Example 4: Yearly Occurrence Money Saving Opportunity
Let's go shopping for Home Owners Insurance. You do your research and get it down to two companies. The first company covers everything you are looking for and charges $1,500. The second company has the same product but it's $300 cheaper on the yearly premium. The more expensive company was recommended by a friend and it's only $300 more per year. It only averages out to $25 more per month which doesn't sound like enough to sway your decision.
For Frequency, choose "Yearly".
For More Expensive Choice, enter $1,500.
For Less Expensive Choice, enter $1,200.
This gives us a difference of $300.
Now we'll choose our Investment Type.
Let's toss it in stocks at 10%.
For Current Age, we'll make our example 35.
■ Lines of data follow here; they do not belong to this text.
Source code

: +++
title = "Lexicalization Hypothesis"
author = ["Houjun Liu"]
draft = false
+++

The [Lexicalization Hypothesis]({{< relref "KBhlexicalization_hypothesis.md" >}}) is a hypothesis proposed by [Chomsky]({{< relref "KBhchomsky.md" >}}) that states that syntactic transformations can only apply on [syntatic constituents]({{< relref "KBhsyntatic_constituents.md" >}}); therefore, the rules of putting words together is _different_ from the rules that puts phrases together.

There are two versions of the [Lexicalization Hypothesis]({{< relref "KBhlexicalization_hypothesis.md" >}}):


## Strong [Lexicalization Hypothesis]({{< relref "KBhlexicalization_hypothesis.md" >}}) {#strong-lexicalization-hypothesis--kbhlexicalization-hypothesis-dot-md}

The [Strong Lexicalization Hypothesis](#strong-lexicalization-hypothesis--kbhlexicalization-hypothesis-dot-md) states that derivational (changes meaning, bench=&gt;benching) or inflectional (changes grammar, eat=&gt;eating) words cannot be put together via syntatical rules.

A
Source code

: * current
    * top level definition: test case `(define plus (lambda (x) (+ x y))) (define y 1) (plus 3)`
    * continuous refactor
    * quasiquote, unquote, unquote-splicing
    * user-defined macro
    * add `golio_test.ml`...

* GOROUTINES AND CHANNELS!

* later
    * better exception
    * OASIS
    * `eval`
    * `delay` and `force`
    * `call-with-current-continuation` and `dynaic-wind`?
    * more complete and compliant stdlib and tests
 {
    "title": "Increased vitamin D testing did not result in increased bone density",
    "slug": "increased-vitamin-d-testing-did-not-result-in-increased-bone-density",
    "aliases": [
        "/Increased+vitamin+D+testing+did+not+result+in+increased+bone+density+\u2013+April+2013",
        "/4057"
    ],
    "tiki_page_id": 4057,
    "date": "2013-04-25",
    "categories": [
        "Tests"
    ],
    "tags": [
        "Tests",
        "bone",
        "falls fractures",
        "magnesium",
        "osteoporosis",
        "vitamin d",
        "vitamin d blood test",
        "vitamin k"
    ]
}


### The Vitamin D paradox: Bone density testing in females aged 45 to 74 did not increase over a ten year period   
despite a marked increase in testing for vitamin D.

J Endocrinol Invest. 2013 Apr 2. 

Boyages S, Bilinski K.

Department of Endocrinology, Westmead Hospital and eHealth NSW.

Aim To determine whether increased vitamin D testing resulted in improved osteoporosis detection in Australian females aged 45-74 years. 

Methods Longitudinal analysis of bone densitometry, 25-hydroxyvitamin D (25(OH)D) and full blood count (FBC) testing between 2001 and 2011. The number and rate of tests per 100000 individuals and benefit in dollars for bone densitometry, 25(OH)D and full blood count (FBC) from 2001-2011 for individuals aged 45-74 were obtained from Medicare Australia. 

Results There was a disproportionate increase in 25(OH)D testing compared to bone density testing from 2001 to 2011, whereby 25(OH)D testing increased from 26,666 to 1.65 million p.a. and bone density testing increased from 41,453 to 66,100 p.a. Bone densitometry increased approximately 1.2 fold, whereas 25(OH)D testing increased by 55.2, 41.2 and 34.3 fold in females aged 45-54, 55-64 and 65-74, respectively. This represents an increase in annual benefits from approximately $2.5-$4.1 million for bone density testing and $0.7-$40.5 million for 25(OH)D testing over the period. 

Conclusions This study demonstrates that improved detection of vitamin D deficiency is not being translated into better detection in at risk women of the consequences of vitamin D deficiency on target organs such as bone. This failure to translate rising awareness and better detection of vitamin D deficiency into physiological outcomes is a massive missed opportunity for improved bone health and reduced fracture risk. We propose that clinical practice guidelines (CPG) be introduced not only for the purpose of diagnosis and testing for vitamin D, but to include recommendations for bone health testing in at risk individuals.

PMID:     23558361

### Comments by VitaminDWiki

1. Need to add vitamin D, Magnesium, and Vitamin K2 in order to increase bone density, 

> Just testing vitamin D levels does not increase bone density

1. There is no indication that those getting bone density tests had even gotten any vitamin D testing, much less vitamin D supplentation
For Future Value Age, enter 55 which is when our example would like to retire.
Processing Years is set to 20 (55-35).
Our financial calculator runs these figures through an Interest Formula and the result is shown in Future Value.
Do you have a guess at what the $300 is worth when invested at 10% for 20 years? Just in principal we're talking about $6,000. Remember, in this example, we're adding an additional $300 to the total every year.
Adding $300 to your investment every year for 20 years at 10% continues to grow to $18,901. Now, how much fun will it be to go look for other yearly savings you can start to invest?